Wednesday, June 4, 2014

Stories




4 June 2014

     Last night in Saigon a baby boy was born. Yeah. So what, you say to yourself, babies are born every day all over the world. But it takes on another significance if you know the father and some of his story. The mother I have yet to meet, but I'm sure I will someday. I'm in and out of Viet Nam a lot. Bruce Luong came to this country like thousands of refugees and quickly adapted to an American way of life. He went back recently to Viet Nam to seek a wife and start a family and resume living in a mountainous portion of Tennessee. I came to know Bruce through bluegrass music and  through a mutual friend in Tennessee. But I had to think about how talking to Bruce or exchanging messages with him forever and again takes me right back to me plodding through the rice paddies of Quang Ngai Province in 1966. Check that year, Bruce - that's practically the Pleistocene Age! Young and stupid, I had no idea what life had in store for me after I got home. That I would meet the woman I've loved for 47 years, have a beautiful son who now has his own family. I hadn't a clue that the overseas deployment to Viet Nam would come back to both haunt me and gift me with a career avocation. I hated the war and what it did to our country. Read that statement again. This is the average American's take on the Viet Nam War. We conveniently push aside the cost to the Vietnamese. And it doesn't matter (except to those who will never change their attitude) which side of the political team the Vietnamese were on when Americans refer to the Vietnamese who fought in the war in Viet Nam. I've spent a life time trying to study the facts of what happened and I've been extremely fortunate to have been able to watch Viet Nam develop, in real time, on the ground, constantly,  since 1988.

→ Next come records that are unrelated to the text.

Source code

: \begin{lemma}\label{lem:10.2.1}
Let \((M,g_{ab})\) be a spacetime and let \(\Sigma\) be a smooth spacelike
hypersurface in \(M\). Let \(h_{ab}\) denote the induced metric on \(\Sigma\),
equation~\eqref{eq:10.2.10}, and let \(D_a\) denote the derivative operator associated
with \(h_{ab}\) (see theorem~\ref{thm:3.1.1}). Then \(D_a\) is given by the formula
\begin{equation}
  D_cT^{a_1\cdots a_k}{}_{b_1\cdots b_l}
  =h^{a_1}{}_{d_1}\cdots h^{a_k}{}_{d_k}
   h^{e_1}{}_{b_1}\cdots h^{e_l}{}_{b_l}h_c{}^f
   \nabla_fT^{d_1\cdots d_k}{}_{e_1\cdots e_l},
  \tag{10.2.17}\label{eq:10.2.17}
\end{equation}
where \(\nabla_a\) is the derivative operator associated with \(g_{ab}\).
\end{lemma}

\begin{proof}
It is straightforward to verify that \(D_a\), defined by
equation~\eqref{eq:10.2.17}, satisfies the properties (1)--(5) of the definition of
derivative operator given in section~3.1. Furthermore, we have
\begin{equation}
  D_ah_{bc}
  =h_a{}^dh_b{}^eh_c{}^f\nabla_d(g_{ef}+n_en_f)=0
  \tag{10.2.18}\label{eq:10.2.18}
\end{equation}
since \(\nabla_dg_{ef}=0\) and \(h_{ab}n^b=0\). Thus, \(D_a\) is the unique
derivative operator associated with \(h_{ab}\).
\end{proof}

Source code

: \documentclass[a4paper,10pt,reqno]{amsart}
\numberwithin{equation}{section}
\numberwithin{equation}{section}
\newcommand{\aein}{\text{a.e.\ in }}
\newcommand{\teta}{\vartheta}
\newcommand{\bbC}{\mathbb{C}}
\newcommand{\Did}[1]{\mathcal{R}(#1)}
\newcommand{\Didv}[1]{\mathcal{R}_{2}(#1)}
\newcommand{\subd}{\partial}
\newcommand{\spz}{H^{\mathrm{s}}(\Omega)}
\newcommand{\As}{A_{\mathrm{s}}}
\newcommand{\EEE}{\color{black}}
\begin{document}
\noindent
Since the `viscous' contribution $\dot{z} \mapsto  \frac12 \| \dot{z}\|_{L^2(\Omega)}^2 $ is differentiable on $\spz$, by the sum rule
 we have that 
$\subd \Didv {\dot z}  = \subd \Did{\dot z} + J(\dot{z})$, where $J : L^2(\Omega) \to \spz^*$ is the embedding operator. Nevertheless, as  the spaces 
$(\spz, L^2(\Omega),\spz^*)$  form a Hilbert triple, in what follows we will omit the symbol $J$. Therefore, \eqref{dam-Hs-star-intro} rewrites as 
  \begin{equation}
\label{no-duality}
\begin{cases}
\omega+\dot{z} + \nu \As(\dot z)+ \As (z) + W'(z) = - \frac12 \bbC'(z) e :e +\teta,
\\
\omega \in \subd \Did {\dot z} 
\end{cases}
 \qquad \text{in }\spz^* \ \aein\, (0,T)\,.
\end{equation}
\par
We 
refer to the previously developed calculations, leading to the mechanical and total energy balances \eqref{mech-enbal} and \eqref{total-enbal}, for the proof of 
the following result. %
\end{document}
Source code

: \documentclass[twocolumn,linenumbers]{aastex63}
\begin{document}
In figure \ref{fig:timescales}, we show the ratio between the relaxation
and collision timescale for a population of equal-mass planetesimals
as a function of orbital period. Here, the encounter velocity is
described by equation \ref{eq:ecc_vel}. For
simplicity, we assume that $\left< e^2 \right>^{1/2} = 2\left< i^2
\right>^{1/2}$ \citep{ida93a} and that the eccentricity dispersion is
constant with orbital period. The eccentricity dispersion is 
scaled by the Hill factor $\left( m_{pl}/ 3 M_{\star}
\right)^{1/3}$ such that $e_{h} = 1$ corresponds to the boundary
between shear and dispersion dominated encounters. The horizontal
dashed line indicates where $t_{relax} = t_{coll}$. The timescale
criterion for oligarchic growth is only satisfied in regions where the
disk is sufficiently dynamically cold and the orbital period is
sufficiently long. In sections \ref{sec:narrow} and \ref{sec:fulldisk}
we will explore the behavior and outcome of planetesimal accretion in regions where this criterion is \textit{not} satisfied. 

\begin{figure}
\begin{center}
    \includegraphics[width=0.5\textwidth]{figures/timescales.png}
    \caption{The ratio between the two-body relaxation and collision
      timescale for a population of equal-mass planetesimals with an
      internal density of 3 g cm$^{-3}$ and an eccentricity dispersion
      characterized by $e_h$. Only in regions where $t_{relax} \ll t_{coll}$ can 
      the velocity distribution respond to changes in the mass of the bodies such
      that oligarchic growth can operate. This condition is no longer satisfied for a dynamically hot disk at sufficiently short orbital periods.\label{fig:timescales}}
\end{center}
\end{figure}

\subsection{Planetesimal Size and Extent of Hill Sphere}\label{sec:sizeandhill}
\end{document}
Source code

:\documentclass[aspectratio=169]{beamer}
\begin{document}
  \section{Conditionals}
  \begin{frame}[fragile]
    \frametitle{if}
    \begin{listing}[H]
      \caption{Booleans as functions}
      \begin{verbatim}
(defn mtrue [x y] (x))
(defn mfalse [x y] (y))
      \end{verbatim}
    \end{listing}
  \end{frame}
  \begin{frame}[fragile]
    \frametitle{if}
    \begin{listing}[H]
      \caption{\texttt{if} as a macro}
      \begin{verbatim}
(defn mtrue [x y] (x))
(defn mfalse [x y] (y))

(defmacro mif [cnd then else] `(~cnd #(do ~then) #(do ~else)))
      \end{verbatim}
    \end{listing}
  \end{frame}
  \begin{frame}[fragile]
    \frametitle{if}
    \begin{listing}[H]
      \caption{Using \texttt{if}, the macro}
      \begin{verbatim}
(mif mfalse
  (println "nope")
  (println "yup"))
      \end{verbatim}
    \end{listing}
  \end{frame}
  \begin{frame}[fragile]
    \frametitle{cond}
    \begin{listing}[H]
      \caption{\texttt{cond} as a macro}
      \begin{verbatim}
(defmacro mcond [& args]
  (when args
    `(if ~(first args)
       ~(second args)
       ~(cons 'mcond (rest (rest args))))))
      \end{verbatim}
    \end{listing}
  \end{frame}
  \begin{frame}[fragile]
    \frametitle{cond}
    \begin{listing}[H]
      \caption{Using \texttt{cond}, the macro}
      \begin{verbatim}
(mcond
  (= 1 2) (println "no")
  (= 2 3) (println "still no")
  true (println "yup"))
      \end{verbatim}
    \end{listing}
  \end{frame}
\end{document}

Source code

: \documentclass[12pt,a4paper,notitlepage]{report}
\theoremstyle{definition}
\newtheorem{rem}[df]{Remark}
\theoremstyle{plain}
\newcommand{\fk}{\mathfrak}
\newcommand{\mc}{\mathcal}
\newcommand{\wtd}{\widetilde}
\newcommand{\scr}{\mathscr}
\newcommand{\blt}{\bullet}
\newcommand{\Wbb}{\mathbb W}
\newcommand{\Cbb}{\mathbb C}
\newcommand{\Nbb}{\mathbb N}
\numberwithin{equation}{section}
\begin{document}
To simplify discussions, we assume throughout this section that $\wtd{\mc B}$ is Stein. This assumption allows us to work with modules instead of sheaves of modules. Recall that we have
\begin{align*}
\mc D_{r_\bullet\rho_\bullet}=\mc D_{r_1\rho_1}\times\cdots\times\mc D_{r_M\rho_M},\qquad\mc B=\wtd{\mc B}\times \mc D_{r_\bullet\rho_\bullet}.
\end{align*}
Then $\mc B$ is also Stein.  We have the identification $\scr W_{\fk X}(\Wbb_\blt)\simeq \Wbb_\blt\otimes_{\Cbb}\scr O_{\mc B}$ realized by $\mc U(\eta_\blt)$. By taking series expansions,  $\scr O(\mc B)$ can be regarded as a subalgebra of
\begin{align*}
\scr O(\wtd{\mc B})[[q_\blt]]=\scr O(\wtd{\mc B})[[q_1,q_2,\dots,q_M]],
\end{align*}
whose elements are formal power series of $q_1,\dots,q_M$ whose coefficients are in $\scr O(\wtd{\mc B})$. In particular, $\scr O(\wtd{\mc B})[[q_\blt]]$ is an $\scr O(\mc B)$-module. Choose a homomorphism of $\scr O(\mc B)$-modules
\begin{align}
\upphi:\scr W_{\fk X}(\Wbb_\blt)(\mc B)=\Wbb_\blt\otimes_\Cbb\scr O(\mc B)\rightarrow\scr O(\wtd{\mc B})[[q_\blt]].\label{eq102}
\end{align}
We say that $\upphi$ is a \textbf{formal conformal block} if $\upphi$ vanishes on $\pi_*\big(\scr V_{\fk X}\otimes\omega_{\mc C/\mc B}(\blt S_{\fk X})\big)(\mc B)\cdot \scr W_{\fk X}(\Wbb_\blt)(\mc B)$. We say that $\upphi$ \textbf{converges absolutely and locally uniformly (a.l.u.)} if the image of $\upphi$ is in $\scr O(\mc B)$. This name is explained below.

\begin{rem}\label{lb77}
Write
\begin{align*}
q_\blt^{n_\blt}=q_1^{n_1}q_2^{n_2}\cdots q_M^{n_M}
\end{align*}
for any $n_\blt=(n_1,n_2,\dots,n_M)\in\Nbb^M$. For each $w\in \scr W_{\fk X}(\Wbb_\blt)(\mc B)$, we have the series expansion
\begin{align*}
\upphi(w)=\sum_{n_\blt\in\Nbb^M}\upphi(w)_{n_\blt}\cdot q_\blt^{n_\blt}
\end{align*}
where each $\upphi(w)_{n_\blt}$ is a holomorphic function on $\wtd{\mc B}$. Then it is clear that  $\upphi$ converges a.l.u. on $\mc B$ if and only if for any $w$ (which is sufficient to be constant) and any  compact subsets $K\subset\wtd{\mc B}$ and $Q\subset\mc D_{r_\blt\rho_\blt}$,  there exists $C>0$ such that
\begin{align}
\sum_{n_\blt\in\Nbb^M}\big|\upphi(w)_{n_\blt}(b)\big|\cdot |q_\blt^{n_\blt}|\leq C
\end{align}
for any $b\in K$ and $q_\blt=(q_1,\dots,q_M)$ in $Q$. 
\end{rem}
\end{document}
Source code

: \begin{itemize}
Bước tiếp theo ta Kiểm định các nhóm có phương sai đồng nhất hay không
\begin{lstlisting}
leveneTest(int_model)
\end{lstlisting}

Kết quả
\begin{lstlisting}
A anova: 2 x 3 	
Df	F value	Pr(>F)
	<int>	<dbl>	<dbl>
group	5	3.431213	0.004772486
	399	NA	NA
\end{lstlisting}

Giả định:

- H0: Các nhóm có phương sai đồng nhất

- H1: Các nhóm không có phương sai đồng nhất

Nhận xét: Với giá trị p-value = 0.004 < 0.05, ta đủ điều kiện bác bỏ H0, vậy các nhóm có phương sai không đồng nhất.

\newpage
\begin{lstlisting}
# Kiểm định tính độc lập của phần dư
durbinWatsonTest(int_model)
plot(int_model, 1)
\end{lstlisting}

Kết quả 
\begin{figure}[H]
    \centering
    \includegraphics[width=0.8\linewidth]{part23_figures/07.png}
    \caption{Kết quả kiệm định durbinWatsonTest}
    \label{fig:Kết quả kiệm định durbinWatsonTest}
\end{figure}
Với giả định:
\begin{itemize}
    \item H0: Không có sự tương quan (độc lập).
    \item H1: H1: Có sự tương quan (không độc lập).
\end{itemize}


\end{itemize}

     Another part of the story was born last night on a hot, muggy night in Saigon in District Five. You don't know where that is? I do. I could take you right to the main hospital and describe what the main gate looks like. I can envision the hundreds of family members milling about outside waiting for news of their loved ones and I can hear the cacophony of noise from the thousands of motorbikes on the street. Back here in the U.S. a young guy is waiting for news too, and through the modern miracle of communications, he receives news nearly immediately that he's a new father. My father and mother had to wait weeks just to know where I was and if I was still alive. We went three months one time without mail. But there I go again whining about a few discomforts. I came home in one piece, very lucky, and relatively healthy. It was soon after graduating from university that the stories I refused to pay any attention to before or during the war began having an effect on me. I was bombarded with them because of my commercial and business involvement in Viet Nam, my involvement with film makers, academics, and artists, and a whole parade of various interesting characters I met coming back and forth and in and out of Viet Nam and other countries in Asia. For any young person reading this (or any interested person, especially Mr. or Mrs. Average American,) who thinks the Vietnam War is ancient and lost history and therefore not worth a career or academic study, I have a message for you. The stories haven't been told yet. We haven't even grasped the beginning of it; what preceded and proceeded our involvement in, and departure from the country of Viet Nam in 1975. I smiled at the news of the birth and contemplated the Big Picture of what was going on. What a marvelous event. A new Vietnamese citizen gets to inherit the future - whatever that is, and whatever that means.